After Life è il racconto di una vita normale, di un qualsiasi abitante del Regno Unito che si ritrova inserito nella quotidianità ripetitiva di una piccola città di provincia. Non ci sono grandi eventi, non ci sono effetti speciali né creature leggendarie, non c’è nessuna storia d’amore romanzesca, né bambini che hanno esperienze paranormali: c’è solo un uomo di mezza età che si trova ad affrontare la tragedia di rimanere vedovo prematuramente e di sentire ogni giorno la mancanza della donna che ama e, di conseguenza, del senso della vita. Detta così sembra l’incipit di una serie sulla depressione dell’uomo medio, un racconto che nessuno in questo momento avrebbe voglia di ascoltare, come se non ci fossero già abbastanza motivi per disperarsi da soli. Invece After Life arriva con un tempismo perfetto a mostrarci che il senso delle cose, proprio quando sembra sfumare, in effetti non c’è; o perlomeno, non c’è in quanto tale, se non attraverso il modo in cui possiamo prenderci cura degli altri, nell’apporto infinitesimale che possiamo dare per la comunità di cui facciamo parte, come capisce il protagonista – che è Ricky Gervais stesso – dopo l’ennesimo pensiero suicida: “Vale la pena restare, magari per riuscire a rendere il mio piccolo angolo di mondo un posto leggermente migliore”.

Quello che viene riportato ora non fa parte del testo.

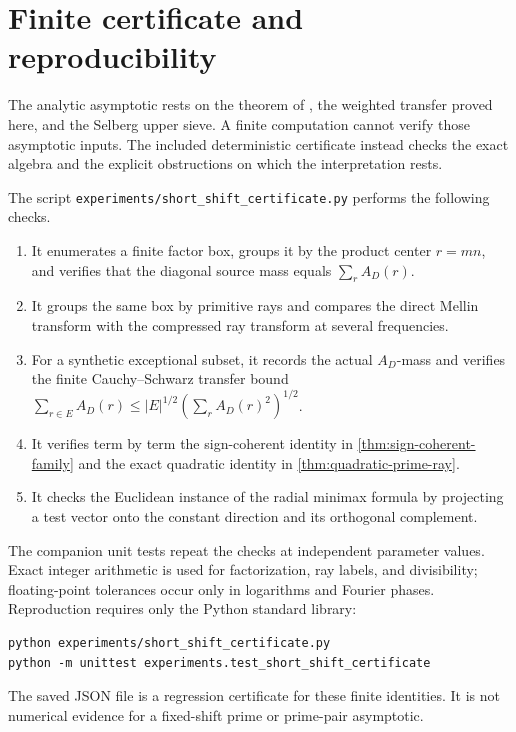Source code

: \section{Finite certificate and reproducibility}
\label{sec:computation}

The analytic asymptotic rests on the theorem of
\citet{GuthMaynard2026}, the weighted transfer proved here, and the
Selberg upper sieve.  A finite computation cannot verify those asymptotic
inputs.  The included deterministic certificate instead checks the exact
algebra and the explicit obstructions on which the interpretation rests.

The script \texttt{experiments/short\_shift\_certificate.py} performs the
following checks.

\begin{enumerate}[label=\textup{(\roman*)}]
 \item It enumerates a finite factor box, groups it by the product center
 $r=mn$, and verifies that the diagonal source mass equals
 $\sum_rA_D(r)$.

 \item It groups the same box by primitive rays and compares the direct
 Mellin transform with the compressed ray transform at several
 frequencies.

 \item For a synthetic exceptional subset, it records the actual
 $A_D$-mass and verifies the finite Cauchy--Schwarz transfer bound
 $\sum_{r\in E}A_D(r)\leq |E|^{1/2}(\sum_rA_D(r)^2)^{1/2}$.

 \item It verifies term by term the sign-coherent identity in
 \cref{thm:sign-coherent-family} and the exact quadratic identity in
 \cref{thm:quadratic-prime-ray}.

 \item It checks the Euclidean instance of the radial minimax formula by
 projecting a test vector onto the constant direction and its orthogonal
 complement.
\end{enumerate}

The companion unit tests repeat the checks at independent parameter
values.  Exact integer arithmetic is used for factorization, ray labels,
and divisibility; floating-point tolerances occur only in logarithms and
Fourier phases.  Reproduction requires only the Python standard library:
\begin{verbatim}
python experiments/short_shift_certificate.py
python -m unittest experiments.test_short_shift_certificate
\end{verbatim}
The saved JSON file is a regression certificate for these finite
identities.  It is not numerical evidence for a fixed-shift prime or
prime-pair asymptotic.

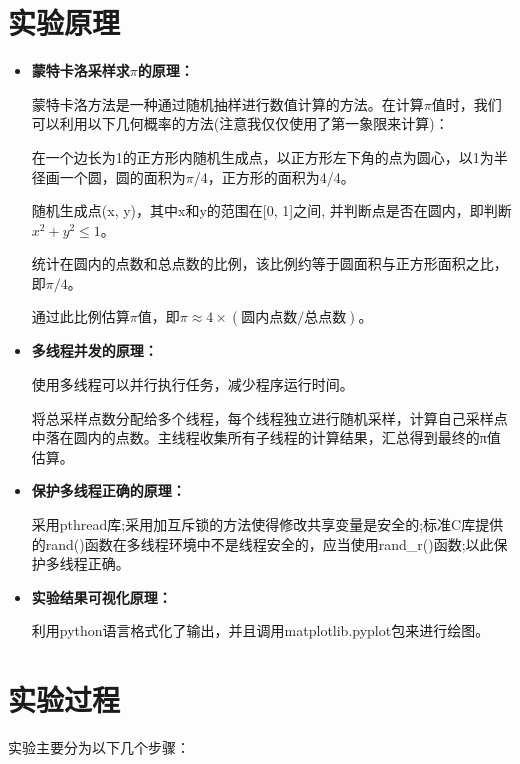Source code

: \documentclass{LabReport}
\begin{document}
	\section{实验原理}
	\begin{itemize}
		\item \textbf{蒙特卡洛采样求$\pi$的原理：}
		\par\hspace{2em}
		蒙特卡洛方法是一种通过随机抽样进行数值计算的方法。在计算$\pi$值时，我们可以利用以下几何概率的方法(注意我仅仅使用了第一象限来计算)：\par\hspace{2em}
		在一个边长为1的正方形内随机生成点，以正方形左下角的点为圆心，以1为半径画一个圆，圆的面积为$\pi$/4，正方形的面积为4/4。\par\hspace{2em}
		随机生成点(x, y)，其中x和y的范围在[0, 1]之间, 并判断点是否在圆内，即判断$x^2 + y^2 \leq 1$。\par\hspace{2em}
		统计在圆内的点数和总点数的比例，该比例约等于圆面积与正方形面积之比，即$\pi / 4$。\par\hspace{2em}
		通过此比例估算$\pi$值，即$\pi \approx 4 \times (\text{圆内点数} / \text{总点数})$。
		
		\item \textbf{多线程并发的原理：} \par\hspace{2em}使用多线程可以并行执行任务，减少程序运行时间。 \par\hspace{2em}
		将总采样点数分配给多个线程，每个线程独立进行随机采样，计算自己采样点中落在圆内的点数。主线程收集所有子线程的计算结果，汇总得到最终的π值估算。
		\item \textbf{保护多线程正确的原理：}
		\par\hspace{2em}
		采用pthread库;采用加互斥锁的方法使得修改共享变量是安全的;标准C库提供的rand()函数在多线程环境中不是线程安全的，应当使用rand\_r()函数;以此保护多线程正确。
		
		\item \textbf{实验结果可视化原理：}
		\par\hspace{2em}利用python语言格式化了输出，并且调用matplotlib.pyplot包来进行绘图。
		
	\end{itemize}
	
	\section{实验过程}
	\par\hspace{0em}实验主要分为以下几个步骤：
	
\end{document}
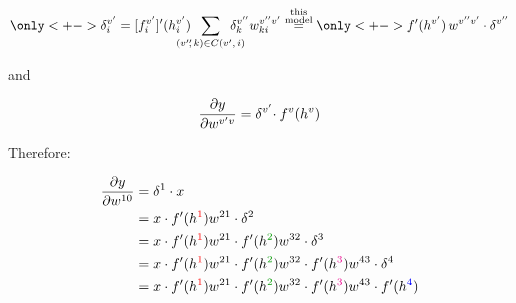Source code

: \begin{frame}\frametitle{\subsecname}
	    \begin{equation}
            \only<+->{
        {\delta_i^{v'}}
        =
        [f_i^{v'}]'({h_i^{v'}}) 
        \kern-3ex\sum_{(v''\hspace{-1mm},\,k) \in C(v',\,i)}\kern-3ex
        {\delta_k^{v''}} 
        {w}_{ki}^{v'' v'}
        }
            \stackrel{{
    \substack{\text{this}\\ \text{model}}}
    }{=} 
            \only<+->{
            f'({h^{v'}}) \,
        {w}^{v'' v'} \cdot
    {\delta^{v''}} 
            }
    \end{equation}
    
    and 
    \slidesonly{
	\vspace{-5mm}
	}
    
    \begin{equation}
     \frac{\partial y}{\partial w^{v'v}} = 
				{ \delta^{v'}} \kern-.5ex\cdot
			   			f^v( {h^v} )
    \end{equation}
    
    Therefore:
    \slidesonly{
	\vspace{-8mm}
	}
    
    \begin{align}
     \frac{\partial y}{\partial w^{10}} 
     &= \delta^{1} \cdot x \\
	 &= x \cdot f'(h^{\color{red}1}) w^{21} \cdot \delta^2\\
	 &= x \cdot f'(h^{\color{red}1}) w^{21} \cdot f'(h^{\color{darkgreen}2}) w^{32} \cdot \delta^3\\
	 &= x \cdot f'(h^{\color{red}1}) w^{21} \cdot f'(h^{\color{darkgreen}2}) w^{32} \cdot f'(h^{\color{magenta}3}) w^{43} \cdot \delta^4\\
	 &= x \cdot f'(h^{\color{red}1}) w^{21} \cdot f'(h^{\color{darkgreen}2}) w^{32} \cdot f'(h^{\color{magenta}3}) w^{43} \cdot f'(h^{\color{blue}4})
    \end{align}
\end{frame}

Per certi versi, costruire una serie su un presupposto banale – la narrazione delle “piccole cose”, un tema assai inflazionato e già esplorato da molti – potrebbe essere una scommessa persa in partenza. Intrattenere un pubblico che ha a disposizione cataloghi con centinaia di titoli senza sorprendere con qualche idea geniale e rivoluzionaria è una missione che si impongono tutti gli autori di prodotti audiovisivi recenti, e il risultato non è poi così eccellente. Se fino a qualche anno fa ogni nuova serie che usciva sembrava un capolavoro incredibile, oggi abbiamo fatto il callo al genere e a stento ricordo l’ultima volta che ho provato una sensazione come quella da finale di Breaking Bad, per usare un esempio entrato nella storia della serialità.
Ricky Gervais, in questo, è però un fuoriclasse, essendo un autore – ma soprattutto un comico – che non ha bisogno di nessuna impalcatura scenografica né di idee fuori dal mondo per mettere in piedi un prodotto fatto soprattutto di scrittura e contenuti, con una resa cinematografica ridotta all’osso. Gervais, infatti, è il creatore di una delle sitcom più famose e acclamate di sempre, The Office, celebre sia per la sua versione inglese che per il remake americano, entrambe di enorme successo proprio per la loro scrittura comica di alto livello. In The Office infatti, così come succede in After Life, il set sembra quello di un’opera teatrale tanto è scarno e funzionale ai dialoghi, tutto quello che succede prende forma attraverso un testo denso e articolato che rimbalza tra i vari personaggi della serie. Un modo di concepire l’intrattenimento molto audace, soprattutto se paragonato alle serie di successo degli ultimi anni in cui si investe perlopiù sulla cornice e sulla spettacolarità, che investe sul senso della narrazione in funzione della capacità di creare qualcosa di contenutisticamente rilevante.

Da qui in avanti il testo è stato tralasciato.